|Title||Exploration and visualization of race biking performance|
We develop methods and tools for visual analytics to help analysing performance parameters in race biking. The work described in this paper is done as a part of the Powerbike  project at the University of Konstanz, the goal of which is to provide methods to model, analyze, visualize, and improve the performance of athletes during the training and in competition in cycling. In a laboratory, the measurements combined from a series of devices, including conventional bike computers, GPS-recorders, and power meters are processed. The data is recorded by different devices and synchronized and fused beforehand, yielding a collection of time series (with sampling rate of 1Hz) for the various performance parameters. Paper addresses the problem to present all this data on one screen for the trainer or cyclist so they can quickly grasp the main trends in it to be able to make decisions about further training.

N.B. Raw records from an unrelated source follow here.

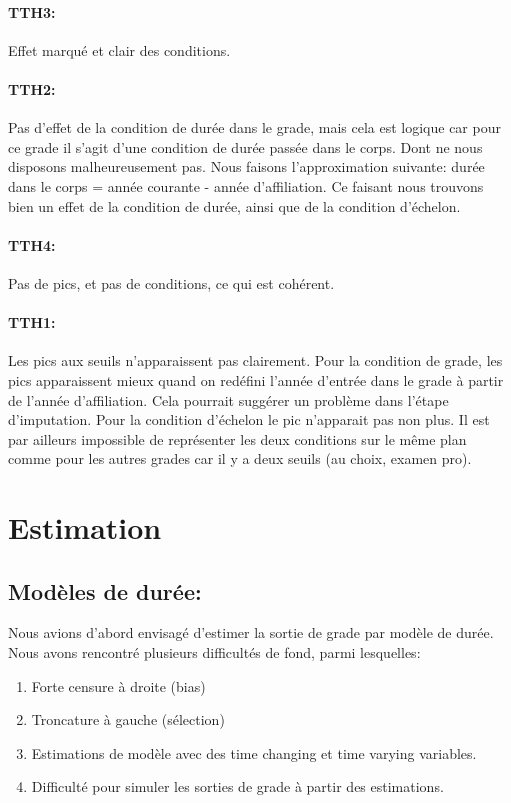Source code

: \documentclass[11pt,a4paper]{article}
\begin{document}
\paragraph{TTH3:} Effet marqué et clair des conditions.

\paragraph{TTH2:} Pas d'effet de la condition de durée dans le grade, mais cela est logique car pour ce grade il s'agit d'une condition de durée passée dans le corps. Dont ne nous disposons malheureusement pas. Nous faisons l'approximation suivante: durée dans le corps = année courante - année d'affiliation. Ce faisant nous trouvons bien un effet de la condition de durée, ainsi que de la condition d'échelon. 

\paragraph{TTH4:} Pas de pics, et pas de conditions, ce qui est cohérent. 
 
\paragraph{TTH1:} Les pics aux seuils n'apparaissent pas clairement. Pour la condition de grade, les pics apparaissent mieux quand on redéfini l'année d'entrée dans le grade à partir de l'année d'affiliation. Cela pourrait suggérer un problème dans l'étape d'imputation. 
Pour la condition d'échelon le pic n'apparait pas non plus. Il est par ailleurs impossible de représenter les deux conditions sur le même plan comme pour les autres grades car il y a deux seuils (au choix, examen pro). 



\section{Estimation}

\subsection*{Modèles de durée:} 

Nous avions d'abord envisagé d'estimer la sortie de grade par modèle de durée. Nous avons rencontré plusieurs difficultés de fond, parmi lesquelles: 

\begin{enumerate}
\item Forte censure à droite (bias)
\item Troncature à gauche (sélection)
\item Estimations de modèle avec des \og time changing \fg{} et \og time varying \fg{} variables. 
\item Difficulté pour simuler les sorties de grade à partir des estimations. 
\end{enumerate}
\end{document}
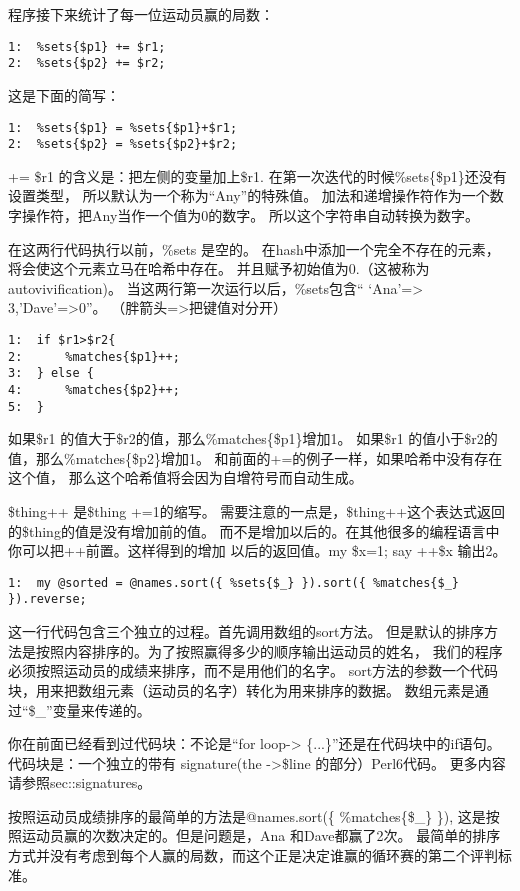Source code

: \documentclass[11pt]{ctexart}
\begin{document}
程序接下来统计了每一位运动员赢的局数：

\begin{verbatim}
1:  %sets{$p1} += $r1;
2:  %sets{$p2} += $r2;
\end{verbatim}
这是下面的简写：

\begin{verbatim}
1:  %sets{$p1} = %sets{$p1}+$r1;
2:  %sets{$p2} = %sets{$p2}+$r2;
\end{verbatim}
+= \$r1 的含义是：把左侧的变量加上\$r1.
在第一次迭代的时候\%sets\{\$p1\}还没有设置类型，
所以默认为一个称为“Any”的特殊值。
加法和递增操作符作为一个数字操作符，把Any当作一个值为0的数字。
所以这个字符串自动转换为数字。

在这两行代码执行以前，\%sets 是空的。
在hash中添加一个完全不存在的元素，将会使这个元素立马在哈希中存在。
并且赋予初始值为0.（这被称为autovivification)。
当这两行第一次运行以后，\%sets包含“ `Ana'=> 3,'Dave'=>0”。
（胖箭头=>把键值对分开）


\begin{verbatim}
1:  if $r1>$r2{
2:      %matches{$p1}++;
3:  } else {
4:      %matches{$p2}++;
5:  }
\end{verbatim}
如果\$r1 的值大于\$r2的值，那么\%matches\{\$p1\}增加1。
如果\$r1 的值小于\$r2的值，那么\%matches\{\$p2\}增加1。
和前面的+=的例子一样，如果哈希中没有存在这个值，
那么这个哈希值将会因为自增符号而自动生成。

\$thing++ 是\$thing +=1的缩写。
需要注意的一点是，\$thing++这个表达式返回的\$thing的值是没有增加前的值。
而不是增加以后的。在其他很多的编程语言中你可以把++前置。这样得到的增加
以后的返回值。my \$x=1; say ++\$x 输出2。


\begin{verbatim}
1:  my @sorted = @names.sort({ %sets{$_} }).sort({ %matches{$_} }).reverse;
\end{verbatim}

这一行代码包含三个独立的过程。首先调用数组的sort方法。
但是默认的排序方法是按照内容排序的。为了按照赢得多少的顺序输出运动员的姓名，
我们的程序必须按照运动员的成绩来排序，而不是用他们的名字。
sort方法的参数一个代码块，用来把数组元素（运动员的名字）转化为用来排序的数据。
数组元素是通过“\$\_”变量来传递的。

你在前面已经看到过代码块：不论是“for loop-> \{...\}”还是在代码块中的if语句。
代码块是：一个独立的带有 signature(the ->\$line 的部分）Perl6代码。
更多内容请参照sec::signatures。

按照运动员成绩排序的最简单的方法是@names.sort(\{ \%matches\{\$\_\} \}),
这是按照运动员赢的次数决定的。但是问题是，Ana 和Dave都赢了2次。
最简单的排序方式并没有考虑到每个人赢的局数，而这个正是决定谁赢的循环赛的第二个评判标准。
\end{document}
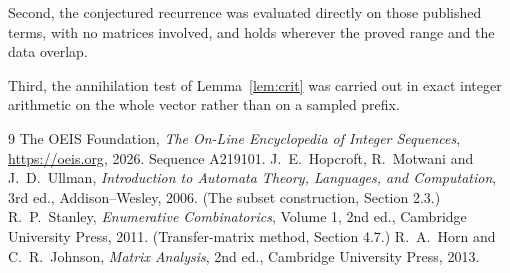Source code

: \documentclass[11pt,a4paper]{article}
\theoremstyle{plain}
\theoremstyle{definition}
\begin{document}
Second, the conjectured recurrence was evaluated directly on those published terms, with no
matrices involved, and holds wherever the proved range and the data overlap.

Third, the annihilation test of Lemma~\ref{lem:crit} was carried out in exact integer
arithmetic on the whole vector rather than on a sampled prefix.

\begin{thebibliography}{9}
 The OEIS Foundation, \emph{The On-Line Encyclopedia of Integer
Sequences}, \url{https://oeis.org}, 2026. Sequence A219101.
 J.~E.~Hopcroft, R.~Motwani and J.~D.~Ullman, \emph{Introduction to Automata
Theory, Languages, and Computation}, 3rd ed., Addison--Wesley, 2006. (The subset
construction, Section 2.3.)
 R.~P.~Stanley, \emph{Enumerative Combinatorics}, Volume 1, 2nd ed.,
Cambridge University Press, 2011. (Transfer-matrix method, Section 4.7.)
 R.~A.~Horn and C.~R.~Johnson, \emph{Matrix Analysis}, 2nd ed., Cambridge
University Press, 2013.
\end{thebibliography}
\end{document}

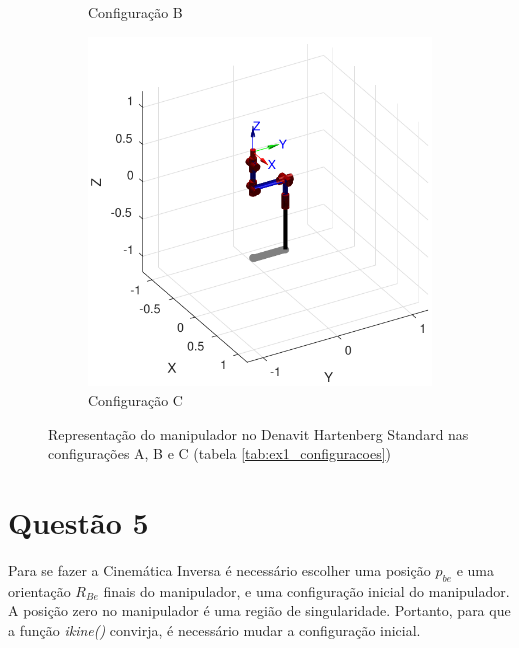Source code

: \documentclass[a4paper,11pt]{article}
\theoremstyle{mytheor}
\begin{document}
\begin{figure}[!ht]
\begin{minipage}{\linewidth}
\begin{subfigure}[b]{0.45\textwidth}
    \caption{Configuração B}
    \end{subfigure}
  \end{minipage}
  \begin{minipage}{\linewidth}
  \centering
    \begin{subfigure}[b]{0.45\textwidth}
    \includegraphics[width=1\textwidth]{figs/ex4_c.pdf}
    \caption{Configuração C}
    \end{subfigure}
  \end{minipage}
\caption{Representação do manipulador no Denavit Hartenberg Standard nas configurações A, B e C (tabela \ref{tab:ex1_configuracoes})}
\label{fig:ex4_configuracoes}
\end{figure}


\section*{Questão 5}

Para se fazer a Cinemática Inversa é necessário escolher uma posição $p_{be} $ e uma orientação $R_{Be}$ finais do manipulador, e uma configuração inicial do manipulador. A posição zero no manipulador é uma região de singularidade. Portanto, para que a função \textit{ikine()} convirja, é necessário mudar a configuração inicial. 
\end{document}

Overview of the existing visualization tools
Although we did not find any scientific study on the visualization problem, there are commercial products for which visual tools with only basic functionality are provided. We discuss drawbacks of the visualizations provided by CompuTrainer , Tacx , and SRM .
CompuTrainer provides professional bicycle simulator. USA Triathlon and USA Cycling teams rely on CompuTrainer to test and train their performance.
Tacx sells three types of ergometers: VR Trainer and Ergotrainer for professional athletes and Cycletrainer for hobbyists.
SRM is a training system developed to measure power of the cyclist while riding. In the software SRMWin basic visualization tools are supplied.
All the visualizations that come with these products depict raw time series. This kind of visualization suffers from cluttering making it difficult to extract the essential information from it. Moreover the user cannot adjust the level of detail of the visualization. Our proposed visualization technique overcomes these shortcomings.
Proposed visualization technique
The Powerbike project spans a range of research for cycling, requiring different visualization tasks to be solved. These can be grouped in three categories:
To solve this problem we follow the paradigm: "Analyze First - Show the Important — Zoom, Filter and Analyze Further — Details on Demand" . We aggregate all the data recorded during the course in one graph. The principal axes for the data display are speed and distance. So called information chunks are depicted on the curve that describes the speed of the cyclist. Information chunks show additional data; e.g., power, heart rate, and cadence. We propose automatic and manual methods for defining the initial number and positions of chunks. The advantages and disadvantages of each of the methods are discussed. The number of chunks can be adjusted by the user interactively setting the level of detail. With this technique the user can quickly grasp the main trends in the performance. This can be easily done setting the low level of detail. After that regions of interest can be examined more thoroughly. On demand user can explore the data completely, switching to another view.